Bunkering has been suspended in Gibraltar due to potential bad weather conditions, according to MH Bland. Winds gusts of up to 40 knots are forecast to hit the port later today. The number of vessels in the port waiting for bunkers has increased to 10 from three yesterday, the port agent said.
Additionally, bunkering operations off Malta remain suspended due to adverse weather.
However, the ports of Algeciras and Ceuta are fully operational, despite strong congestion at Algeciras' Inner Anchorage, the port agent added.
Brent
The front-month ICE Brent contract has declined by $0.42/bbl on the day, to trade at $64.82/bbl at 09.00 GMT.
Upward pressure:
The US administration has decided to temporarily pause some country-specific tariff for most trade partners for 90 days. This news has provided some boost to Brent’s price.
Besides, US President Donald Trump on Friday granted exclusions from steep tariffs on smartphones, computers and other electronic devices imported largely from China, Reuters reports.
This development has eased some demand concerns, according to market analysts. “Crude oil found some support after Trump’s announcement of further exemptions to his reciprocal tariffs,” ANZ Bank’s senior commodity strategist Daniel Hynes remarked.
Downward pressure:
Brent’s price edged lower after the OPEC+ oil producers’ group released its monthly oil market report, which presented a subdued outlook for global oil demand.
Global oil consumption in 2025 is expected to average 105.05 million b/d, OPEC said.
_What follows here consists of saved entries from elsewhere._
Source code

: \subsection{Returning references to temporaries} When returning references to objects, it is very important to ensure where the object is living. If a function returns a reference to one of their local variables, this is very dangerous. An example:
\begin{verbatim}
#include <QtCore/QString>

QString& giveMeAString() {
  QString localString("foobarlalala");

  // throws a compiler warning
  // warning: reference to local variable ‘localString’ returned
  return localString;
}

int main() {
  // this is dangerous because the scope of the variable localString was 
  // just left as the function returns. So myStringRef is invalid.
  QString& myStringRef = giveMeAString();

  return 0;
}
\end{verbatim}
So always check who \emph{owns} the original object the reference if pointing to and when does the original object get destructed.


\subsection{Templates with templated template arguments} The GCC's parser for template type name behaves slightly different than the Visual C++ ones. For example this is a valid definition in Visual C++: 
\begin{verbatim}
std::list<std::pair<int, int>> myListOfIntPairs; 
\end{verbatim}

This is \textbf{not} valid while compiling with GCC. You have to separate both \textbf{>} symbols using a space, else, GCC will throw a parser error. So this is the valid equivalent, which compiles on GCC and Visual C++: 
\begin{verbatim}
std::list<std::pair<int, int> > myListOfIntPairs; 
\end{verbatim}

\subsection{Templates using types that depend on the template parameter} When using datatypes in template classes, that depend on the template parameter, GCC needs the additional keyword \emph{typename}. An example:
Previously, it expected consumption to average at around 105.2 million b/d this year.
“Uncertainty over how tense things could get is clouding the demand outlook,” two analysts from ING Bank noted.
Oil demand growth in 2026 is expected to decline further on account of the expected impact of US tariffs, OPEC said.
The report also stated that oil production in Saudi Arabia and Iran, two of the largest producers of the group, increased by 4,000 b/d to about 9 million b/d and 12,000 b/d to about 3.3 million b/d, respectively, in March.
Output in Kazakhstan surged by 37,000 b/d, the Vienna-headquartered group said.
“OPEC’s monthly oil market report also shed some light on its decision to accelerate its planned production hikes,” Hynes added.